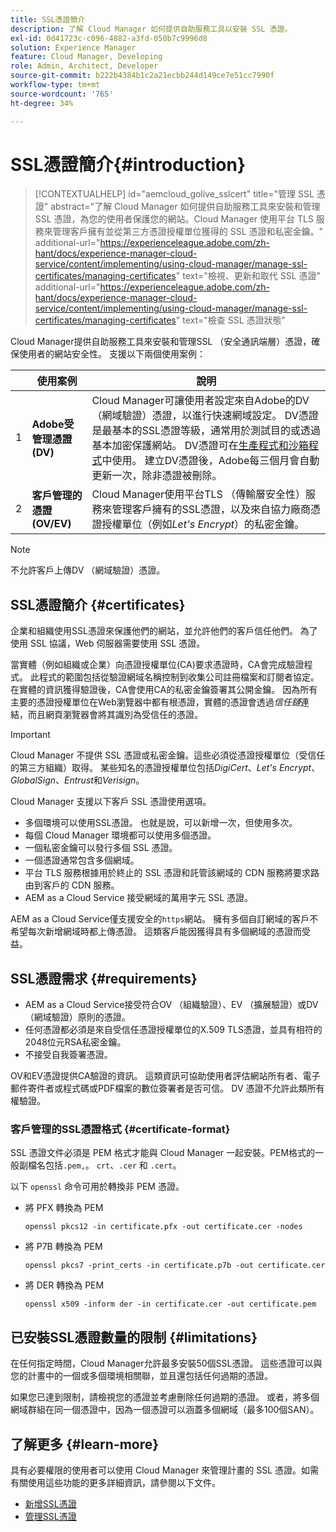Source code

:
 ```yaml
---
title: SSL憑證簡介
description: 了解 Cloud Manager 如何提供自助服務工具以安裝 SSL 憑證。
exl-id: 0d41723c-c096-4882-a3fd-050b7c9996d8
solution: Experience Manager
feature: Cloud Manager, Developing
role: Admin, Architect, Developer
source-git-commit: b222b4384b1c2a21ecbb244d149ce7e51cc7990f
workflow-type: tm+mt
source-wordcount: '765'
ht-degree: 34%

---
```



# SSL憑證簡介{#introduction}

>[!CONTEXTUALHELP]
>id="aemcloud_golive_sslcert"
>title="管理 SSL 憑證"
>abstract="了解 Cloud Manager 如何提供自助服務工具來安裝和管理 SSL 憑證，為您的使用者保護您的網站。Cloud Manager 使用平台 TLS 服務來管理客戶擁有並從第三方憑證授權單位獲得的 SSL 憑證和私密金鑰。"
>additional-url="https://experienceleague.adobe.com/zh-hant/docs/experience-manager-cloud-service/content/implementing/using-cloud-manager/manage-ssl-certificates/managing-certificates" text="檢視、更新和取代 SSL 憑證"
>additional-url="https://experienceleague.adobe.com/zh-hant/docs/experience-manager-cloud-service/content/implementing/using-cloud-manager/manage-ssl-certificates/managing-certificates" text="檢查 SSL 憑證狀態"


Cloud Manager提供自助服務工具來安裝和管理SSL （安全通訊端層）憑證，確保使用者的網站安全性。 支援以下兩個使用案例：

<!-- CQDOC-21758, #1 -->

| | 使用案例 | 說明 |
| --- | --- | --- |
| 1 | **Adobe受管理憑證(DV)** | Cloud Manager可讓使用者設定來自Adobe的DV （網域驗證）憑證，以進行快速網域設定。 DV憑證是最基本的SSL憑證等級，通常用於測試目的或透過基本加密保護網站。 DV憑證可在[生產程式和沙箱程式](/help/implementing/cloud-manager/getting-access-to-aem-in-cloud/program-types.md)中使用。 建立DV憑證後，Adobe每三個月會自動更新一次，除非憑證被刪除。 |
| 2 | **客戶管理的憑證(OV/EV)** | Cloud Manager使用平台TLS （傳輸層安全性）服務來管理客戶擁有的SSL憑證，以及來自協力廠商憑證授權單位（例如&#x200B;*Let&#39;s Encrypt*）的私密金鑰。 |

>[!NOTE]
>
>不允許客戶上傳DV （網域驗證）憑證。


## SSL憑證簡介 {#certificates}

企業和組織使用SSL憑證來保護他們的網站，並允許他們的客戶信任他們。 為了使用 SSL 協議，Web 伺服器需要使用 SSL 憑證。

當實體（例如組織或企業）向憑證授權單位(CA)要求憑證時，CA會完成驗證程式。 此程式的範圍包括從驗證網域名稱控制到收集公司註冊檔案和訂閱者協定。 在實體的資訊獲得驗證後，CA會使用CA的私密金鑰簽署其公開金鑰。 因為所有主要的憑證授權單位在Web瀏覽器中都有根憑證，實體的憑證會透過&#x200B;*信任鏈*&#x200B;連結，而且網頁瀏覽器會將其識別為受信任的憑證。

>[!IMPORTANT]
>
>Cloud Manager 不提供 SSL 憑證或私密金鑰。這些必須從憑證授權單位（受信任的第三方組織）取得。 某些知名的憑證授權單位包括&#x200B;*DigiCert*、*Let&#39;s Encrypt*、*GlobalSign*、*Entrust*&#x200B;和&#x200B;*Verisign*。

Cloud Manager 支援以下客戶 SSL 憑證使用選項。

* 多個環境可以使用SSL憑證。 也就是說，可以新增一次，但使用多次。
* 每個 Cloud Manager 環境都可以使用多個憑證。
* 一個私密金鑰可以發行多個 SSL 憑證。
* 一個憑證通常包含多個網域。
* 平台 TLS 服務根據用於終止的 SSL 憑證和託管該網域的 CDN 服務將要求路由到客戶的 CDN 服務。
* AEM as a Cloud Service 接受網域的萬用字元 SSL 憑證。

AEM as a Cloud Service僅支援安全的`https`網站。 擁有多個自訂網域的客戶不希望每次新增網域時都上傳憑證。 這類客戶能因獲得具有多個網域的憑證而受益。

## SSL憑證需求 {#requirements}

* AEM as a Cloud Service接受符合OV （組織驗證）、EV （擴展驗證）或DV （網域驗證）原則的憑證。<!-- CQDOC-21758, #2 -->
* 任何憑證都必須是來自受信任憑證授權單位的X.509 TLS憑證，並具有相符的2048位元RSA私密金鑰。
* 不接受自我簽署憑證。

OV和EV憑證提供CA驗證的資訊。 這類資訊可協助使用者評估網站所有者、電子郵件寄件者或程式碼或PDF檔案的數位簽署者是否可信。 DV 憑證不允許此類所有權驗證。

### 客戶管理的SSL憑證格式 {#certificate-format}

<!-- CQDOC-21758, #3 -->

SSL 憑證文件必須是 PEM 格式才能與 Cloud Manager 一起安裝。PEM格式的一般副檔名包括`.pem,`。 `crt`、`.cer` 和 `.cert`。

以下 `openssl` 命令可用於轉換非 PEM 憑證。

* 將 PFX 轉換為 PEM

  ```shell
  openssl pkcs12 -in certificate.pfx -out certificate.cer -nodes
  ```

* 將 P7B 轉換為 PEM

  ```shell
  openssl pkcs7 -print_certs -in certificate.p7b -out certificate.cer
  ```

* 將 DER 轉換為 PEM

  ```shell
  openssl x509 -inform der -in certificate.cer -out certificate.pem
  ```

## 已安裝SSL憑證數量的限制 {#limitations}

在任何指定時間，Cloud Manager允許最多安裝50個SSL憑證。 這些憑證可以與您的計畫中的一個或多個環境相關聯，並且還包括任何過期的憑證。

如果您已達到限制，請檢視您的憑證並考慮刪除任何過期的憑證。 或者，將多個網域群組在同一個憑證中，因為一個憑證可以涵蓋多個網域（最多100個SAN）。

## 了解更多 {#learn-more}

具有必要權限的使用者可以使用 Cloud Manager 來管理計畫的 SSL 憑證。如需有關使用這些功能的更多詳細資訊，請參閱以下文件。

* [新增SSL憑證](/help/implementing/cloud-manager/managing-ssl-certifications/add-ssl-certificate.md) <!--CQDOC-21758, #4 -->
* [管理SSL憑證](/help/implementing/cloud-manager/managing-ssl-certifications/managing-certificates.md) <!--CQDOC-21758, #4 -->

--------

> **EXERCISE INSTRUCTIONS**
Set down every entry above exactly as written, but skip the pictures.

> **ANSWER TO THIS PROBLEM**
Source code

:
 ```yaml
---
title: SSL憑證簡介
description: 了解 Cloud Manager 如何提供自助服務工具以安裝 SSL 憑證。
exl-id: 0d41723c-c096-4882-a3fd-050b7c9996d8
solution: Experience Manager
feature: Cloud Manager, Developing
role: Admin, Architect, Developer
source-git-commit: b222b4384b1c2a21ecbb244d149ce7e51cc7990f
workflow-type: tm+mt
source-wordcount: '765'
ht-degree: 34%

---
```



# SSL憑證簡介{#introduction}

>[!CONTEXTUALHELP]
>id="aemcloud_golive_sslcert"
>title="管理 SSL 憑證"
>abstract="了解 Cloud Manager 如何提供自助服務工具來安裝和管理 SSL 憑證，為您的使用者保護您的網站。Cloud Manager 使用平台 TLS 服務來管理客戶擁有並從第三方憑證授權單位獲得的 SSL 憑證和私密金鑰。"
>additional-url="https://experienceleague.adobe.com/zh-hant/docs/experience-manager-cloud-service/content/implementing/using-cloud-manager/manage-ssl-certificates/managing-certificates" text="檢視、更新和取代 SSL 憑證"
>additional-url="https://experienceleague.adobe.com/zh-hant/docs/experience-manager-cloud-service/content/implementing/using-cloud-manager/manage-ssl-certificates/managing-certificates" text="檢查 SSL 憑證狀態"


Cloud Manager提供自助服務工具來安裝和管理SSL （安全通訊端層）憑證，確保使用者的網站安全性。 支援以下兩個使用案例：

<!-- CQDOC-21758, #1 -->

| | 使用案例 | 說明 |
| --- | --- | --- |
| 1 | **Adobe受管理憑證(DV)** | Cloud Manager可讓使用者設定來自Adobe的DV （網域驗證）憑證，以進行快速網域設定。 DV憑證是最基本的SSL憑證等級，通常用於測試目的或透過基本加密保護網站。 DV憑證可在[生產程式和沙箱程式](/help/implementing/cloud-manager/getting-access-to-aem-in-cloud/program-types.md)中使用。 建立DV憑證後，Adobe每三個月會自動更新一次，除非憑證被刪除。 |
| 2 | **客戶管理的憑證(OV/EV)** | Cloud Manager使用平台TLS （傳輸層安全性）服務來管理客戶擁有的SSL憑證，以及來自協力廠商憑證授權單位（例如&#x200B;*Let&#39;s Encrypt*）的私密金鑰。 |

>[!NOTE]
>
>不允許客戶上傳DV （網域驗證）憑證。


## SSL憑證簡介 {#certificates}

企業和組織使用SSL憑證來保護他們的網站，並允許他們的客戶信任他們。 為了使用 SSL 協議，Web 伺服器需要使用 SSL 憑證。

當實體（例如組織或企業）向憑證授權單位(CA)要求憑證時，CA會完成驗證程式。 此程式的範圍包括從驗證網域名稱控制到收集公司註冊檔案和訂閱者協定。 在實體的資訊獲得驗證後，CA會使用CA的私密金鑰簽署其公開金鑰。 因為所有主要的憑證授權單位在Web瀏覽器中都有根憑證，實體的憑證會透過&#x200B;*信任鏈*&#x200B;連結，而且網頁瀏覽器會將其識別為受信任的憑證。

>[!IMPORTANT]
>
>Cloud Manager 不提供 SSL 憑證或私密金鑰。這些必須從憑證授權單位（受信任的第三方組織）取得。 某些知名的憑證授權單位包括&#x200B;*DigiCert*、*Let&#39;s Encrypt*、*GlobalSign*、*Entrust*&#x200B;和&#x200B;*Verisign*。

Cloud Manager 支援以下客戶 SSL 憑證使用選項。

* 多個環境可以使用SSL憑證。 也就是說，可以新增一次，但使用多次。
* 每個 Cloud Manager 環境都可以使用多個憑證。
* 一個私密金鑰可以發行多個 SSL 憑證。
* 一個憑證通常包含多個網域。
* 平台 TLS 服務根據用於終止的 SSL 憑證和託管該網域的 CDN 服務將要求路由到客戶的 CDN 服務。
* AEM as a Cloud Service 接受網域的萬用字元 SSL 憑證。

AEM as a Cloud Service僅支援安全的`https`網站。 擁有多個自訂網域的客戶不希望每次新增網域時都上傳憑證。 這類客戶能因獲得具有多個網域的憑證而受益。

## SSL憑證需求 {#requirements}

* AEM as a Cloud Service接受符合OV （組織驗證）、EV （擴展驗證）或DV （網域驗證）原則的憑證。<!-- CQDOC-21758, #2 -->
* 任何憑證都必須是來自受信任憑證授權單位的X.509 TLS憑證，並具有相符的2048位元RSA私密金鑰。
* 不接受自我簽署憑證。

OV和EV憑證提供CA驗證的資訊。 這類資訊可協助使用者評估網站所有者、電子郵件寄件者或程式碼或PDF檔案的數位簽署者是否可信。 DV 憑證不允許此類所有權驗證。

### 客戶管理的SSL憑證格式 {#certificate-format}

<!-- CQDOC-21758, #3 -->

SSL 憑證文件必須是 PEM 格式才能與 Cloud Manager 一起安裝。PEM格式的一般副檔名包括`.pem,`。 `crt`、`.cer` 和 `.cert`。

以下 `openssl` 命令可用於轉換非 PEM 憑證。

* 將 PFX 轉換為 PEM

  ```shell
  openssl pkcs12 -in certificate.pfx -out certificate.cer -nodes
  ```

* 將 P7B 轉換為 PEM

  ```shell
  openssl pkcs7 -print_certs -in certificate.p7b -out certificate.cer
  ```

* 將 DER 轉換為 PEM

  ```shell
  openssl x509 -inform der -in certificate.cer -out certificate.pem
  ```

## 已安裝SSL憑證數量的限制 {#limitations}

在任何指定時間，Cloud Manager允許最多安裝50個SSL憑證。 這些憑證可以與您的計畫中的一個或多個環境相關聯，並且還包括任何過期的憑證。

如果您已達到限制，請檢視您的憑證並考慮刪除任何過期的憑證。 或者，將多個網域群組在同一個憑證中，因為一個憑證可以涵蓋多個網域（最多100個SAN）。

## 了解更多 {#learn-more}

具有必要權限的使用者可以使用 Cloud Manager 來管理計畫的 SSL 憑證。如需有關使用這些功能的更多詳細資訊，請參閱以下文件。

* [新增SSL憑證](/help/implementing/cloud-manager/managing-ssl-certifications/add-ssl-certificate.md) <!--CQDOC-21758, #4 -->
* [管理SSL憑證](/help/implementing/cloud-manager/managing-ssl-certifications/managing-certificates.md) <!--CQDOC-21758, #4 -->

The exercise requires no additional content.